When the Civil War broke out, he found himself, again with Kit Carson, in charge of the Union Army and the New Mexico Volunteers in the Arizona and New Mexico Territories.
Now-General Sibley had convinced President Jefferson Davis to let him take the West for the Confederacy.
Sibley and his Texas Volunteers marched across Texas and up the Rio Grande, defeating Canby at Valverde on February 20-21, 1862. Canby, for his part, guessed correctly that Sibley would outrun his supplies and let him march on up the Rio Grande to the Battle of Glorieta on March 28. There, Sibley defeated a combination of Colorado Volunteers and the Union Army, thereby winning every battle that was to be fought out West for the Confederacy.
But at Glorieta, Colorado Methodist Minister and Major, and later heinous villain, John Chivington happened upon Sibley’s supplies and destroyed his food and ammunition and slaughtered his mules and horses.
Canby then watched as Sibley and his Texans, having won every battle, marched back to Texas, barley able to avoid starvation, having lost the war.
Canby and Kit Carson, then turned back to the problem of the Navajoes and the Apaches.
But President Lincoln decided that General James Henry Carleton, in charge of the Californians who were arriving in New Mexico too late for the Civil War, were better suited to bring in the Apaches and the Navajo.

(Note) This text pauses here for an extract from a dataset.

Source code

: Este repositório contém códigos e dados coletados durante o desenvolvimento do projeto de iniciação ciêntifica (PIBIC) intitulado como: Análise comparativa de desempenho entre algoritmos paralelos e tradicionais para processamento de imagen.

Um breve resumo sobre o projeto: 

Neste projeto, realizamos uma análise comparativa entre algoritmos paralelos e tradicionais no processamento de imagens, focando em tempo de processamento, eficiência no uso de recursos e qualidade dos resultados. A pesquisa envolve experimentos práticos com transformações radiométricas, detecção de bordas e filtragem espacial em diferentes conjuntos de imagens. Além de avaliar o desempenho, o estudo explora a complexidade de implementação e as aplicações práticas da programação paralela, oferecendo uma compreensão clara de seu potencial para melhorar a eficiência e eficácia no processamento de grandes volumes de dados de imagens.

So Canby was called back to Washington to eventually become Commanding General of the city and harbor of New York after the New York Draft Riots.

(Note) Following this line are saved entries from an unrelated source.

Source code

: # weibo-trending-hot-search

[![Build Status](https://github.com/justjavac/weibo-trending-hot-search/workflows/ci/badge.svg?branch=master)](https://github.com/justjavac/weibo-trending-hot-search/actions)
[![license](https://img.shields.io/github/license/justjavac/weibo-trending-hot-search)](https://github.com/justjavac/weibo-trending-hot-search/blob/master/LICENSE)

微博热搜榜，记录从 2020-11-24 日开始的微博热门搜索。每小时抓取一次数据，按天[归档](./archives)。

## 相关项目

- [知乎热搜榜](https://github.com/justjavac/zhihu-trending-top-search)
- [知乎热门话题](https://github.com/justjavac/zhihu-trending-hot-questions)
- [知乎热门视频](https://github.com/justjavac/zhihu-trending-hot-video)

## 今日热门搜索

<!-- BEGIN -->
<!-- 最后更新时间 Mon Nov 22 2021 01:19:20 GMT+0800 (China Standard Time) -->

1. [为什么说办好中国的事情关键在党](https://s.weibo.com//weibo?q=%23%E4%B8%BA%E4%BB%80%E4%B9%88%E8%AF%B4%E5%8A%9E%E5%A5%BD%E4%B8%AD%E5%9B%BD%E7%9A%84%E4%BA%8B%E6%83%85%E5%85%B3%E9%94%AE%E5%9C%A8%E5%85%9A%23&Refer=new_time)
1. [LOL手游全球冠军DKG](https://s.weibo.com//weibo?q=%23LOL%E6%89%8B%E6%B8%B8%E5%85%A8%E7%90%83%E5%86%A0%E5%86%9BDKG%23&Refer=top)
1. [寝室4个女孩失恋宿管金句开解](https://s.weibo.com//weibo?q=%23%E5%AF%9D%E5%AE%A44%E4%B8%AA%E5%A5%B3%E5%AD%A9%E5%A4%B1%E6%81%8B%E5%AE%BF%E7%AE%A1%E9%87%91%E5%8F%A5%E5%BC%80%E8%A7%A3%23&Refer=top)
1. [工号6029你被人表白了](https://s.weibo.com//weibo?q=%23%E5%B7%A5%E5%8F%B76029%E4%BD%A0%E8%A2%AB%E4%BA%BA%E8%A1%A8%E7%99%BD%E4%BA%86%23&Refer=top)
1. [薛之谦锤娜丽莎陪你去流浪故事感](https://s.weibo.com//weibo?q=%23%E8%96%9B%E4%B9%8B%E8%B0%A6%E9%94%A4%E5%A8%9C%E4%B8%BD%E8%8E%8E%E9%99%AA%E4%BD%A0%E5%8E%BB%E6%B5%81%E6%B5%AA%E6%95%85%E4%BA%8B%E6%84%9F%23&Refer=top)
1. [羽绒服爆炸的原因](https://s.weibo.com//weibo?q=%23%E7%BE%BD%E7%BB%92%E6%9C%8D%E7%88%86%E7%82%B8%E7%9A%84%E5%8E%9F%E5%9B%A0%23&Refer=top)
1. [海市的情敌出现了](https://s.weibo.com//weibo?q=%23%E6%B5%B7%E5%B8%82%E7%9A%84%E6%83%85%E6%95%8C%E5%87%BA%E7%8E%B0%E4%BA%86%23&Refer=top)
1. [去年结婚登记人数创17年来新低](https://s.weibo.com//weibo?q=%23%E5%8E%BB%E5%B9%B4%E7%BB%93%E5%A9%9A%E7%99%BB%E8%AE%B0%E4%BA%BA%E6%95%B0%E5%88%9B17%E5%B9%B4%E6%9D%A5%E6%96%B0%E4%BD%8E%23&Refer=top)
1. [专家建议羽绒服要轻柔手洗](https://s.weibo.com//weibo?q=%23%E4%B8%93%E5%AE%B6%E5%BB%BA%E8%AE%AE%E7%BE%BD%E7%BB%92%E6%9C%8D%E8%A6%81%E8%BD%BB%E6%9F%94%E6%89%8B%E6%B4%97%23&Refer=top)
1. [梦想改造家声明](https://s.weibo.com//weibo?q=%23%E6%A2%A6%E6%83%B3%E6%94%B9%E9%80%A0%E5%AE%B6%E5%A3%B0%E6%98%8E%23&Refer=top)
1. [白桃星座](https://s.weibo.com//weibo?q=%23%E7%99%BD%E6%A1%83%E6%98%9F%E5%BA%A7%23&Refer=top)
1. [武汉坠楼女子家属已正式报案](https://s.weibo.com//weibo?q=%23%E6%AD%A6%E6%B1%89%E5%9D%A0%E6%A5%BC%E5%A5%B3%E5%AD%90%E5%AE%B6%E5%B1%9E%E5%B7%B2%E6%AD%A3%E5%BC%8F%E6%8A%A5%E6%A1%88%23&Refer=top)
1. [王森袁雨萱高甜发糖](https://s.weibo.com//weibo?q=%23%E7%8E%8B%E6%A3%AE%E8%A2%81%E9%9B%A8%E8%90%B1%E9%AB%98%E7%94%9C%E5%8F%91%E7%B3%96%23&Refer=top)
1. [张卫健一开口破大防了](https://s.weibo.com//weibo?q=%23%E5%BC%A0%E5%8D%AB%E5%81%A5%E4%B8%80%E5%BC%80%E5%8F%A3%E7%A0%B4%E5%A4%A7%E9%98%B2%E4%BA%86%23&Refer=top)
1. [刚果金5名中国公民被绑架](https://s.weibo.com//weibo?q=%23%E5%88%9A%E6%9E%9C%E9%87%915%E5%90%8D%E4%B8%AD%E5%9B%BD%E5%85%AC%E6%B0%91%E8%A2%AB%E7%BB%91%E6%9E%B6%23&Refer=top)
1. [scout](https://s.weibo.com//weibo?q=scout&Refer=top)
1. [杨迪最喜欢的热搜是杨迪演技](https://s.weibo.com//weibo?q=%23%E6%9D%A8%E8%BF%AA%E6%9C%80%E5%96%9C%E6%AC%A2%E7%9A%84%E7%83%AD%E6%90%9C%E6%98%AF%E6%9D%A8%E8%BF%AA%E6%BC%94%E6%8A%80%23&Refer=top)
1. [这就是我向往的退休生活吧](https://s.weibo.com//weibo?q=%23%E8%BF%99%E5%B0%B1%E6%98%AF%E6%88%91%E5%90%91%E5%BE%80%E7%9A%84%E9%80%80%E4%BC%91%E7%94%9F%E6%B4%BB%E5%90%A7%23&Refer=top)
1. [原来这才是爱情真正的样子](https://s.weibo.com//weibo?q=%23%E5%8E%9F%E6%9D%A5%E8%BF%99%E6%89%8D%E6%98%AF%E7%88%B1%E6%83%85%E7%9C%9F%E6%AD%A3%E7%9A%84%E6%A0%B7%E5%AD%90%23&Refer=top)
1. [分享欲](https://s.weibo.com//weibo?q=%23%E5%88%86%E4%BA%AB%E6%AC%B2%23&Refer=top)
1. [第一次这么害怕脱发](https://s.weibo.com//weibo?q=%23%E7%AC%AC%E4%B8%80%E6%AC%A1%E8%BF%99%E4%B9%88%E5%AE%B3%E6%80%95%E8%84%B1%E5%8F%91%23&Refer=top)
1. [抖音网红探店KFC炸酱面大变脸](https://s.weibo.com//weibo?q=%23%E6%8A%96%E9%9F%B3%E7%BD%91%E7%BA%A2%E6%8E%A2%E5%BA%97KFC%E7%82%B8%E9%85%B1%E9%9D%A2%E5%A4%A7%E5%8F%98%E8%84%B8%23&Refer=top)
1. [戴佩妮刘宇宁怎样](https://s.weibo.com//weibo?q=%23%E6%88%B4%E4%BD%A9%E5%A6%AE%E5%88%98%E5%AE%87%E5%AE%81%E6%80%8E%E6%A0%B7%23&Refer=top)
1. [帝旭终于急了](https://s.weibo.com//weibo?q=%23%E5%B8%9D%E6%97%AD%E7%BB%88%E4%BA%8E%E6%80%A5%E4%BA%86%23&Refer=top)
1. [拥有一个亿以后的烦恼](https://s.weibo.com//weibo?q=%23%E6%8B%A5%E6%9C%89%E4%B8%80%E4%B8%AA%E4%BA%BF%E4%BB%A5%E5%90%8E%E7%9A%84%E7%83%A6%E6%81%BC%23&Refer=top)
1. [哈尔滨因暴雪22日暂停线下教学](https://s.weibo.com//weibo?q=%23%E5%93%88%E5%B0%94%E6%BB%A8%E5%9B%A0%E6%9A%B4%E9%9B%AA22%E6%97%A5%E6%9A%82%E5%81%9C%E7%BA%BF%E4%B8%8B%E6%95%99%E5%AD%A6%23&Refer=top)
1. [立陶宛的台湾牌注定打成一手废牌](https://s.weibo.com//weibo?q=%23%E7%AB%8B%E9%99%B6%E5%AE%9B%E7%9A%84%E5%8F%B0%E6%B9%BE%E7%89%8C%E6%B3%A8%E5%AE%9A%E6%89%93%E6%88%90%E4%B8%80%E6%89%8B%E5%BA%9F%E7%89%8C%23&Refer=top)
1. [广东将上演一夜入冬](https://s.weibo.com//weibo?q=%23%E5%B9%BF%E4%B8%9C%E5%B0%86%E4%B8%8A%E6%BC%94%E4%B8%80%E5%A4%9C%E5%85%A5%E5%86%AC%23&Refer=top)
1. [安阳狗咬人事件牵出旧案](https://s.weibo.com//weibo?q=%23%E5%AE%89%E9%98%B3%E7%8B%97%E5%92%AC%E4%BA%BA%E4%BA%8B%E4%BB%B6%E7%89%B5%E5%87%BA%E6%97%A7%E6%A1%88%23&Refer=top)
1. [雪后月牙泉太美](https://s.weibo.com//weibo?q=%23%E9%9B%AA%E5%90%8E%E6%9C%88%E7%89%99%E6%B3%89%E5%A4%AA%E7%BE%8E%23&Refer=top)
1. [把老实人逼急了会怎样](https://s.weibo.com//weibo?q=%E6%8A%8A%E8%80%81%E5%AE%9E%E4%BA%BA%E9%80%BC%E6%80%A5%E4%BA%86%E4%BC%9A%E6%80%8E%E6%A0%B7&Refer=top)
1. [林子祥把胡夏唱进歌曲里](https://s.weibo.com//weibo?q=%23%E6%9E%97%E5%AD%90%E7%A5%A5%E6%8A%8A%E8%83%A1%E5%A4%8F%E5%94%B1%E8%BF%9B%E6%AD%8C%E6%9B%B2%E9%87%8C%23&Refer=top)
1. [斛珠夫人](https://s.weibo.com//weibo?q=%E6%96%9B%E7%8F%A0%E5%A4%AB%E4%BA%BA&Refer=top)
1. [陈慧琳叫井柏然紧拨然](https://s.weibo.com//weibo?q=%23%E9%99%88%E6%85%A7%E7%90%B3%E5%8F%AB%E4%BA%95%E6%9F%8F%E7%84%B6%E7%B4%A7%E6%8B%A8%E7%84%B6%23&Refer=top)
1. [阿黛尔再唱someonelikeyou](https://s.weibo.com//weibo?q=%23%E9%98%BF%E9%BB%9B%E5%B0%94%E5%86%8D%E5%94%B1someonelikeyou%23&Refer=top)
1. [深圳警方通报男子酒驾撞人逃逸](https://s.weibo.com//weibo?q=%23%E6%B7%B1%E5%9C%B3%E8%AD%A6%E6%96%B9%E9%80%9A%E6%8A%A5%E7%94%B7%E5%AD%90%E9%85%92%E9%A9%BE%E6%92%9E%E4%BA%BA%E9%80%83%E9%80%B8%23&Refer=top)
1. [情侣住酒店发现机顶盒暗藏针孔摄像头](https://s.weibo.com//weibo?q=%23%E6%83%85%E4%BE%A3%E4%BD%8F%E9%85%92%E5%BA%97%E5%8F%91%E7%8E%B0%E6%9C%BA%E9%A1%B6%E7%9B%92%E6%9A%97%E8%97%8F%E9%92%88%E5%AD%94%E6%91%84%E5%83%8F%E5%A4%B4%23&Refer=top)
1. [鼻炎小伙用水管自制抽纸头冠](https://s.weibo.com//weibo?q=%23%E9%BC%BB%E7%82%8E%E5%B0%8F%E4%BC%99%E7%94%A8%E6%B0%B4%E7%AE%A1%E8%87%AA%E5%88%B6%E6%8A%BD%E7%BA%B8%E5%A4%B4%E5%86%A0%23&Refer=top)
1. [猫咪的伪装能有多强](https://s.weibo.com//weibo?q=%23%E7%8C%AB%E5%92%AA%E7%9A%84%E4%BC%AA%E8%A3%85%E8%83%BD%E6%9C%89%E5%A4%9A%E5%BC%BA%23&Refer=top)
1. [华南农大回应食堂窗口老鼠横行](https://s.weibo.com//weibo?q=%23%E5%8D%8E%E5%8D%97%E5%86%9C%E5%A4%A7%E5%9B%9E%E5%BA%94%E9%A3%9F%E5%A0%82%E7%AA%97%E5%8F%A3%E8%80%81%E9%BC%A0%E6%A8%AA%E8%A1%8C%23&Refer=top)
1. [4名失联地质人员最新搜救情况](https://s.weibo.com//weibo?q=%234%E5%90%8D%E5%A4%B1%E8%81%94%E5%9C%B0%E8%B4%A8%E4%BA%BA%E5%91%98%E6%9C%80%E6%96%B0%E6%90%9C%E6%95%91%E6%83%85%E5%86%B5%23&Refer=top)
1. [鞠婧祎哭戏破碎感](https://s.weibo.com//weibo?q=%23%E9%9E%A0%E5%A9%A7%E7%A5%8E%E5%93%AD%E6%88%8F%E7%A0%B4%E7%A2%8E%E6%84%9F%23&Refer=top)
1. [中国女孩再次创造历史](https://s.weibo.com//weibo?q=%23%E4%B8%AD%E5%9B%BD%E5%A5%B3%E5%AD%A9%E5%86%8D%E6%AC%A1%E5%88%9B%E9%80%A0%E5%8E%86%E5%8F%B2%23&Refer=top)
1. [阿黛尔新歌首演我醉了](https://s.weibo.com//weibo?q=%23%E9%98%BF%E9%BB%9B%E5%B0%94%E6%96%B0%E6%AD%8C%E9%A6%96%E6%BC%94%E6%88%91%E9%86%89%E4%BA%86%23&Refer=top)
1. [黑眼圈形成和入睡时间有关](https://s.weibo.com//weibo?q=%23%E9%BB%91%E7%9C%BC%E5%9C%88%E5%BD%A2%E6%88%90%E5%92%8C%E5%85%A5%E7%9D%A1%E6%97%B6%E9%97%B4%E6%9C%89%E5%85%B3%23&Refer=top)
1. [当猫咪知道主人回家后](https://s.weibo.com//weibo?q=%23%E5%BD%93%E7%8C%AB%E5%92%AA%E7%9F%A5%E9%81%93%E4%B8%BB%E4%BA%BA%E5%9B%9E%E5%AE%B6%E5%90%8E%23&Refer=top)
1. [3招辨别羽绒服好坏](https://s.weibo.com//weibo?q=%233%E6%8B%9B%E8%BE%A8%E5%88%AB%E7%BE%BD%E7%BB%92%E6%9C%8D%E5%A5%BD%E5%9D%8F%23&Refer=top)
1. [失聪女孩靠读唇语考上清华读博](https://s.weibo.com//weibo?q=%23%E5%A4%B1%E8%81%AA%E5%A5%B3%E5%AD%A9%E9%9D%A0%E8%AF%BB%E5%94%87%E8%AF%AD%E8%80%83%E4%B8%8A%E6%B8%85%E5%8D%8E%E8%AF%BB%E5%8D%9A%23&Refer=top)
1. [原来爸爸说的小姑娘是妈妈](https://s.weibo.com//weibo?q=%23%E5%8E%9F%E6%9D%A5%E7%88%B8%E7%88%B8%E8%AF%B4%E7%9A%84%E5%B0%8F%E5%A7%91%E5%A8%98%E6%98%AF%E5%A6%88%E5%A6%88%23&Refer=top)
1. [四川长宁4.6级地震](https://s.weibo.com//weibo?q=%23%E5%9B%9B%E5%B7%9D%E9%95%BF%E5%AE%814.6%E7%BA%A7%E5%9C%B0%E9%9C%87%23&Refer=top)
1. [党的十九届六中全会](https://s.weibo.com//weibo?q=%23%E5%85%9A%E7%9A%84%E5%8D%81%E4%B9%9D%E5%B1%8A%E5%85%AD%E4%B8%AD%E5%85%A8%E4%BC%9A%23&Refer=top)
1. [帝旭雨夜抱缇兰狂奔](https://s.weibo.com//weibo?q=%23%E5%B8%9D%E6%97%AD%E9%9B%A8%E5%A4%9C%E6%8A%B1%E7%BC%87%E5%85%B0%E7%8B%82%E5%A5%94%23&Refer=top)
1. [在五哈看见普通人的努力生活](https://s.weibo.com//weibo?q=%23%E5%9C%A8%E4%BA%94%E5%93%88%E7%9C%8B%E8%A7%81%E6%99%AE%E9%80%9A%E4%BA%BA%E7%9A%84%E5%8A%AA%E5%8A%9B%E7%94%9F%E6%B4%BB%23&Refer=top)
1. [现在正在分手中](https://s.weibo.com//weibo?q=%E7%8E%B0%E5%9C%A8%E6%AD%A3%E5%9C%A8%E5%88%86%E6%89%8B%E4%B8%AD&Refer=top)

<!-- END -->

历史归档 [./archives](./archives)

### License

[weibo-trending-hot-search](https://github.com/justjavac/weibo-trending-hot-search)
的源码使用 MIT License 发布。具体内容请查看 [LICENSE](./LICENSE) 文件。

In a not un-interesting aside, Canby brought his aide de camp, Augustyn P. Damours, back with him to Washington. Unbeknownst to Canby, Damours had led a group of con artists to steal millions (of today’s) dollars from the Army, the Territory, and the Catholic Church, and soon disappeared with the money (for a riveting historical fiction account of this amazing con mystery, see my novel, Where They Bury You—I would like all my colleagues to please accept my apology for this blatant self-promotion!).
Canby went on to command Civil War combat units in Louisiana. Mississippi, Arkansas, and Alabama.

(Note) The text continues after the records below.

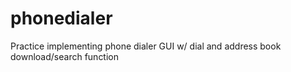 # phonedialer
Practice implementing phone dialer GUI w/ dial and address book download/search function
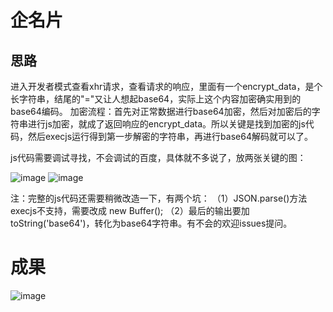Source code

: 企名片
=============

思路
------------

进入开发者模式查看xhr请求，查看请求的响应，里面有一个encrypt_data，是个长字符串，结尾的"="又让人想起base64，实际上这个内容加密确实用到的base64编码。
加密流程：首先对正常数据进行base64加密，然后对加密后的字符串进行js加密，就成了返回响应的encrypt_data。所以关键是找到加密的js代码，然后execjs运行得到第一步解密的字符串，再进行base64解码就可以了。

js代码需要调试寻找，不会调试的百度，具体就不多说了，放两张关键的图：

![image](https://github.com/xzh0723/QiMingPian/blob/master/js_1.png)
![image](https://github.com/xzh0723/QiMingPian/blob/master/js_2.png)

注：完整的js代码还需要稍微改造一下，有两个坑： （1）JSON.parse()方法execjs不支持，需要改成 new Buffer(); （2）最后的输出要加toString('base64')，转化为base64字符串。有不会的欢迎issues提问。

成果
============
![image](https://github.com/xzh0723/QiMingPian/blob/master/view.png)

After the War, Canby commanded Reconstruction military departments in Louisiana, North and South Carolina, and the department of Washington itself.
In August 1872, he went back West to fight Indians. On this tour as Commander of the Pacific Northwest, charged with bringing in the Modocs.
On April 11, 1873, the unarmed Canby met with the Modocs. Their chief, Kintpuash, or as he was better known to California and Oregon whites, Captain Jack, leapt up in mid-negotiations and shot Canby in the head, killing him with a second shot as Canby tried to run away, then slitting his throat.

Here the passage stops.